Ouran shook his head no.
“Seed, do you think you can do that glowing thing again?”
**I do not know. I’ll try.**
They stepped into the corridor and slowly the seed lit up, silver illumination filling the space.
“There’s nothing to hold on to, I don’t think I can close the door behind us,” said Ouran. He gestured towards the floor. “And look.”
Tendrils of Quiet Vines had already crossed the threshold. Daniil looked askance at the probing rubbery tips, visibly creeping forward. “I didn’t sense them at all! I’ve never seen them move that quickly!”
**They are hungry and angry and I can no longer sense them, either. They have shut me out. But there are answers ahead, I can feel it. Information that I am connected to but have never been able to unlock. Come, hurry, bring me there.**
The corridor stretched on for a hundred yards or so. There were inscrutable signs on the walls and sealed side portals along the way, but other than dust the hallway was empty. They reached the end and found another door, twin to the one they’d entered through. Gently touching the seed to a panel on the side, this door slid open smoothly and quietly, accompanied by a chime.
A light came on in the ceiling of the room inside, revealing a horror.
The bodies of a man and a monster were locked together, mummified, long dead. The man must have been tall and broad, but other than a jumpsuit made out of an odd shiny material, there was not much left of him other than bones. The monster was ghastly. It had far too many heads and arms and teeth, with long scythes of bone where arms should have been. Adding to this horror, all of its parts seemed to have been human, pulled and stretched and reshaped by some unknown force into this hideous form. This wasn’t a mutant; this was an abomination.
Apparently they had died in combat, the man’s skull pierced by a barbed lance of bone, the creature cut nearly in two by a blast from the mechanical weapon still held in the man’s hand.
The room was large, bigger than the main room of most houses Daniil had seen, and there were tables and chairs ringing the walls. A shelf containing arcane tools filled nearly one entire wall, and a row of what looked like darkened windows filled another, a countertop covered in colored buttons just below them.
**Take me there, to the windows, and place me in that small socket.**
Daniil felt the mental direction, and found the socket in question. It was a round hole in the surface of the counter, inset slightly into the surface next to a large steel-gray colored square. He placed the seed on it, and immediately it grew even brighter. He felt the Circuit Tree’s mind disappear, muffled as though underwater.
“They’re coming.” Ouran said calmly.
A shriek echoed down the long hallway, then laughter, then the sound of clawed feet running.
“We’re trapped in here!”
Ouran seemed to chew on that thought for a moment. “Hmm… well, yes, but they can only come at us a few at a time. It’s a narrow hallway.”
“And it’s worth it, right? If the Seed figures out how to stop the metal monsters or the raids, the Tree will know back home, it can tell everyone.”

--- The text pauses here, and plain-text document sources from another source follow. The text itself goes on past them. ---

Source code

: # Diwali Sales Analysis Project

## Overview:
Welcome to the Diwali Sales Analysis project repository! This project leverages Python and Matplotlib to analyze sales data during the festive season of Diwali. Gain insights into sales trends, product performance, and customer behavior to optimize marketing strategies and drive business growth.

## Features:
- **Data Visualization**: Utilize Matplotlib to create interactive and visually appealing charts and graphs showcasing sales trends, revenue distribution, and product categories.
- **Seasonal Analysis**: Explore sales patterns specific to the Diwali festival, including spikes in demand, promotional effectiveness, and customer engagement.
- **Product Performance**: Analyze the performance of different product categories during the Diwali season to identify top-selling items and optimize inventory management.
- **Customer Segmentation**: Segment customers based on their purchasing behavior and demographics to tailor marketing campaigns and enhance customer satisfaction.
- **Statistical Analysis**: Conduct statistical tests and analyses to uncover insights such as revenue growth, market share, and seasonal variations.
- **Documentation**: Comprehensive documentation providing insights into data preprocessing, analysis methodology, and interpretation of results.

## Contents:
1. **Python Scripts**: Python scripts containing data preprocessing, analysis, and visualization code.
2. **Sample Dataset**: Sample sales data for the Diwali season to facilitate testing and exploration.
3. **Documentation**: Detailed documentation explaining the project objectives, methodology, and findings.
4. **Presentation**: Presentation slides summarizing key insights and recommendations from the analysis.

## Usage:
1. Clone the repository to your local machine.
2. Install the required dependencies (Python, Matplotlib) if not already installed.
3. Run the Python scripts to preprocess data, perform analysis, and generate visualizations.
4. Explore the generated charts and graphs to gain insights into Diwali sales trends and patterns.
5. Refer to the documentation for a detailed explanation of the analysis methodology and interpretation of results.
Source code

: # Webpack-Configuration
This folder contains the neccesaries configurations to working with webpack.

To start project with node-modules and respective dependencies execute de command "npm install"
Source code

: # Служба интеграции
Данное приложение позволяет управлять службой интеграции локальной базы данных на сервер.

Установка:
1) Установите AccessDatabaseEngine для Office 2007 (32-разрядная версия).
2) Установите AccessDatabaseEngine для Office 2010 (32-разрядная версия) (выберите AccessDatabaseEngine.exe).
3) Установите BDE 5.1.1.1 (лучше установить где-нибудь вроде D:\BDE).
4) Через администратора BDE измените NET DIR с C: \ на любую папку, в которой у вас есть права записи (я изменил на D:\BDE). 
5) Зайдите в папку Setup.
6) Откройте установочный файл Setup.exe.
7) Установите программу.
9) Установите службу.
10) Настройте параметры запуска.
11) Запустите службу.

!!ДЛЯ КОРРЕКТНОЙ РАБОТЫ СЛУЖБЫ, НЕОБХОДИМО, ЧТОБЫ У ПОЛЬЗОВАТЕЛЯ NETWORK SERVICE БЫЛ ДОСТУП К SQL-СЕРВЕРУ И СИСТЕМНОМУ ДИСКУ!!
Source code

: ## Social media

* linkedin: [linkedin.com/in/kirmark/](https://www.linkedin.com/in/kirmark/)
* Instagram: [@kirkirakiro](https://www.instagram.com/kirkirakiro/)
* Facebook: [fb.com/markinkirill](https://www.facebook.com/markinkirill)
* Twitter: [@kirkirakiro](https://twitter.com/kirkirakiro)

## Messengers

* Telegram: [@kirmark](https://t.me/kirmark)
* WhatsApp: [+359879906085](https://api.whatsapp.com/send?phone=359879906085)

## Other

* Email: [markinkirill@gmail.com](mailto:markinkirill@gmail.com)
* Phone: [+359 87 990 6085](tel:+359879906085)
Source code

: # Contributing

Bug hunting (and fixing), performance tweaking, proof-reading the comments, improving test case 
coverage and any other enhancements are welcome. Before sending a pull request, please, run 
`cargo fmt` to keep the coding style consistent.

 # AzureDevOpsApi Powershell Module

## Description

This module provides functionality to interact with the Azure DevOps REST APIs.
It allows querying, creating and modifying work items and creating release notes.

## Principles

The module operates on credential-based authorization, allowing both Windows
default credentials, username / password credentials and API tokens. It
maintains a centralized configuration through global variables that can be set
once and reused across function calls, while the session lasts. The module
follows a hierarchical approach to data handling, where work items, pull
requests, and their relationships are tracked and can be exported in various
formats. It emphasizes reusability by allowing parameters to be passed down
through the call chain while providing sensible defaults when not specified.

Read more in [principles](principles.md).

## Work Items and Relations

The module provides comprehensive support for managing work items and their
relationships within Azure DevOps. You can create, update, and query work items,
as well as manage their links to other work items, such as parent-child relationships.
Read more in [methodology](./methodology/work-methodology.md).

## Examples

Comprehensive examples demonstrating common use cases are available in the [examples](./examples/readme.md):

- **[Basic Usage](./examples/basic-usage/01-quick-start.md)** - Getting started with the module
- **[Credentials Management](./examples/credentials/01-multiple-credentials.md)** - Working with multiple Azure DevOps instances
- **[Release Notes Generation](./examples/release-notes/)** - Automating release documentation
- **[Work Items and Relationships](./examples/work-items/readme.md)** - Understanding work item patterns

The giant bear-man chuckled. “Hmmph. You know, Daniil, you’re all right with that crossbow. But why don’t you take that laser rifle from the dead man and try it out? The lights in here work; maybe it still works, too.”
Daniil felt his rising panic subside. “oooh! Yeah! Heck yeah!” He went over to the unfortunate man, staying as far away from the mummified corpse of the monster as possible, and carefully pried the rifle out of the man’s hands. The man was wearing a bright red and steel-gray bracelet. On impulse, Daniil took that too.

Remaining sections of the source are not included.